DEMANDERESSES A LA REQUETE
Madame [D] [L] épouse [W]
en son nom propre et prise en sa qualité d’héritière de Madame [C] [O] veuve [L], née le 7 Février 1930 à [Localité 10] et décédée le 11 Octobre 2020
née le 2 Septembre 1947 à [Localité 20] (VIETNAM), demeurant [Adresse 3]
Madame [J] [L] veuve [K]
en son nom propre et prise en sa qualité d’héritière de Madame [C] [O] veuve [L], née le 7 Février 1930 à [Localité 10] et décédée le 11 Octobre 2020
née le 6 Août 1952 à [Localité 7] (04), demeurant [Adresse 2]
toutes deux représentées par Me Alexia FARRUGGIO, avocat au barreau d’AIX-EN-PROVENCE, et Me Valentin BOURON, avocat au barreau du VAL DE MARNE, avocat plaidant
DEFENDEURS A LA REQUETE
Monsieur [R] [G]
né le 12 Mai 1964 à [Localité 21], demeurant [Adresse 18]
Madame [Z] [T] épouse [G]
née le 07 Septembre 1966 à [Localité 21], demeurant [Adresse 18]

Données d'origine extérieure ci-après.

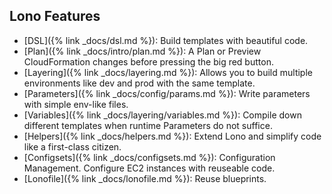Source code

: ## Lono Features

* [DSL]({% link _docs/dsl.md %}): Build templates with beautiful code.
* [Plan]({% link _docs/intro/plan.md %}): A Plan or Preview CloudFormation changes before pressing the big red button.
* [Layering]({% link _docs/layering.md %}): Allows you to build multiple environments like dev and prod with the same template.
* [Parameters]({% link _docs/config/params.md %}): Write parameters with simple env-like files.
* [Variables]({% link _docs/layering/variables.md %}): Compile down different templates when runtime Parameters do not suffice.
* [Helpers]({% link _docs/helpers.md %}): Extend Lono and simplify code like a first-class citizen.
* [Configsets]({% link _docs/configsets.md %}): Configuration Management. Configure EC2 instances with reuseable code.
* [Lonofile]({% link _docs/lonofile.md %}): Reuse blueprints.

tous deux représentés par Me Layla TEBIEL de la SCP BUVAT-TEBIEL, avocat postulant au barreau D’AIX-EN-PROVENCE
Monsieur [A] [X], demeurant [Adresse 22]
non comparant ni représenté
SARL ALPES PROVENCE IMMOBILIER
représentée par son liquidateur amiable, Madame [Y]
demeurant [Adresse 19]
représentée par Me Serge BERTHELOT de la SELARL LEGIS-CONSEILS, avocat au barreau de GRASSE
*-*-*-*-*
COMPOSITION DE LA COUR
En vertu de l’article 462 alinéa 3 du code de procédure civile, il a été statué sans audience devant la cour composée de :
Madame Elisabeth TOULOUSE, Présidente de chambre
Madame Catherine OUVREL, Conseillère
Madame Fabienne ALLARD, Conseillère, rapporteur
qui en ont délibéré.
ARRÊT
Défaut,
Prononcé par mise à disposition au greffe le 07 Octobre 2025,
Signé par Madame Elisabeth TOULOUSE, Présidente de chambre et Mme Anastasia LAPIERRE, greffier auquel la minute de la décision a été remise par le magistrat signataire.
***
EXPOSE DE LA REQUETE
Aux termes d’un acte authentique reçu le 6 février 2013 par maître [V] [I], notaire à [Localité 8], les consorts [L] ont vendu une maison à usage d’habitation située à [Localité 14] (04) avec garage et terrain attenant à M. [R] [G] et Mme [Z] [T] épouse [G].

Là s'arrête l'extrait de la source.